Abstract

Pulmonary arterial hypertension (PAH) has a major impact on mortality and morbidity on congenital heart disease (CHD) patients. Atrial strain in PAH patients has been related to clinical severity and adverse outcomes. The aim of this study was therefore to assess the prognostic role and compare bi-atrial function in patients with CHD-PAH, PAH from other causes (nPAH) and healthy controls. We included in this prospective cohort study 65 patients with CHD-PAH, 67 patients with nPAH and 65 healthy volunteers. Transthoracic echocardiography, clinical assessment, BNP measurement and 6MWT were performed at baseline. Classic echocardiographic measurements and atrial function studying the 3 different phases strain were measured in both. Atrial strain parameters are decreased in patients with CHD-PAH as compared to healthy volunteers, especially the right atrial (RA) reservoir (RASR 29,67% vs. 44,15%, P < 0,0001) and conduit phase (RASCD −15,85 vs. −28,52, P < 0,0001), but also left atrial (LA) reservoir and conduit phases. Active contractile phase seems preserved in both PAH group.

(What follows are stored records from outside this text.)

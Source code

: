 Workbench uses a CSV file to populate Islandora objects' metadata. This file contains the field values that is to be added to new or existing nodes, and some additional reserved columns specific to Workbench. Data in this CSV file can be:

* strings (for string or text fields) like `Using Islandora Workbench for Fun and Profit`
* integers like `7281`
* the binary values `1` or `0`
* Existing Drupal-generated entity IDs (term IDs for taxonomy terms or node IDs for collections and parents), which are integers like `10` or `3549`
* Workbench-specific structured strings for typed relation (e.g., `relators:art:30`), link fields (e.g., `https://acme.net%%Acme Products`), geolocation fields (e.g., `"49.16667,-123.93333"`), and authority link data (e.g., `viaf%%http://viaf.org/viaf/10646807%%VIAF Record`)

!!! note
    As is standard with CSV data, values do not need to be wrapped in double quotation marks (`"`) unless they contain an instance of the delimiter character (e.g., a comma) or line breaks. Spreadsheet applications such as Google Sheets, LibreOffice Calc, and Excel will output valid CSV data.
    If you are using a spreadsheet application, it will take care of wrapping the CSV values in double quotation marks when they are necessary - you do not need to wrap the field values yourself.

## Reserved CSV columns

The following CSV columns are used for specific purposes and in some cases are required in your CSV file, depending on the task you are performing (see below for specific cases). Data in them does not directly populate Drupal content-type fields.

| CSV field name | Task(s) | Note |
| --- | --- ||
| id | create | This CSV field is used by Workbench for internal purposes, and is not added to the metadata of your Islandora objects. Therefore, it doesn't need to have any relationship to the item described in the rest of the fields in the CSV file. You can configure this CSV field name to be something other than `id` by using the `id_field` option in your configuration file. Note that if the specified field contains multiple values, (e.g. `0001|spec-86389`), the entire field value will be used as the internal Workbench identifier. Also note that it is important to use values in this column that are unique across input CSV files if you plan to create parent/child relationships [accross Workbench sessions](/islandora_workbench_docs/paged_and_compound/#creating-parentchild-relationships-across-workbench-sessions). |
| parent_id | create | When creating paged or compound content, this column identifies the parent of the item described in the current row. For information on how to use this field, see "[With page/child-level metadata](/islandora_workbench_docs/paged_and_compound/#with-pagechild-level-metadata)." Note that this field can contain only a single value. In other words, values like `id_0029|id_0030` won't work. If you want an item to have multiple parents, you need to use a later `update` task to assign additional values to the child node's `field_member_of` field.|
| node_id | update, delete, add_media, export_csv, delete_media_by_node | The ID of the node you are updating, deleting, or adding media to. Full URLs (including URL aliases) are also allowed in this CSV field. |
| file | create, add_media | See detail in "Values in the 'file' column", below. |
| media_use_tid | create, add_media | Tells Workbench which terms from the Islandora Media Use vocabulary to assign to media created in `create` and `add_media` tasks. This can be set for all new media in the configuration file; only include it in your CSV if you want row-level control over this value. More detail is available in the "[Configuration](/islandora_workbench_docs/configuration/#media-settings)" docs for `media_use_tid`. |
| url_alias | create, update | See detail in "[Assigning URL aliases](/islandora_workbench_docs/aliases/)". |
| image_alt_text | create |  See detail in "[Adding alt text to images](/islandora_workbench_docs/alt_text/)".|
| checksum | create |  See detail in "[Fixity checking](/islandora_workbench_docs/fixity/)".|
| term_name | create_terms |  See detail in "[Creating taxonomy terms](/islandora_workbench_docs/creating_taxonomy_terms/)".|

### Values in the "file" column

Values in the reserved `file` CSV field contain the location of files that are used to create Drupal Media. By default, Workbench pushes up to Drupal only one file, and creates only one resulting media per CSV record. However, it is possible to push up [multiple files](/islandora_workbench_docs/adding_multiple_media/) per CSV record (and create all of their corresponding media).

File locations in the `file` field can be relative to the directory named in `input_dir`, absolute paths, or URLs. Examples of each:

Atrial function was comparable between CHD-PAH and nPAH patients. On multivariate analysis, BNP, pericardial effusion, RA ejection fraction, RASR and RASCD were independently associated with death or transplantation. RASR ≤ 30% or RASCD > −8% strain identified patients with a more than 3-fold-increased risk of death or transplant. Patients with CHD-PAH do not differ in atrial adaptation in comparison with npah. Impaired RASR and RASCD identify high risk PAH patients. RA conduit or reservoir function impairment represents a severity marker of PAH, including in patients with CHD-PAH suggesting the importance of RV diastolic dysfunction. This might be an early marker of poor prognosis (Fig. 1).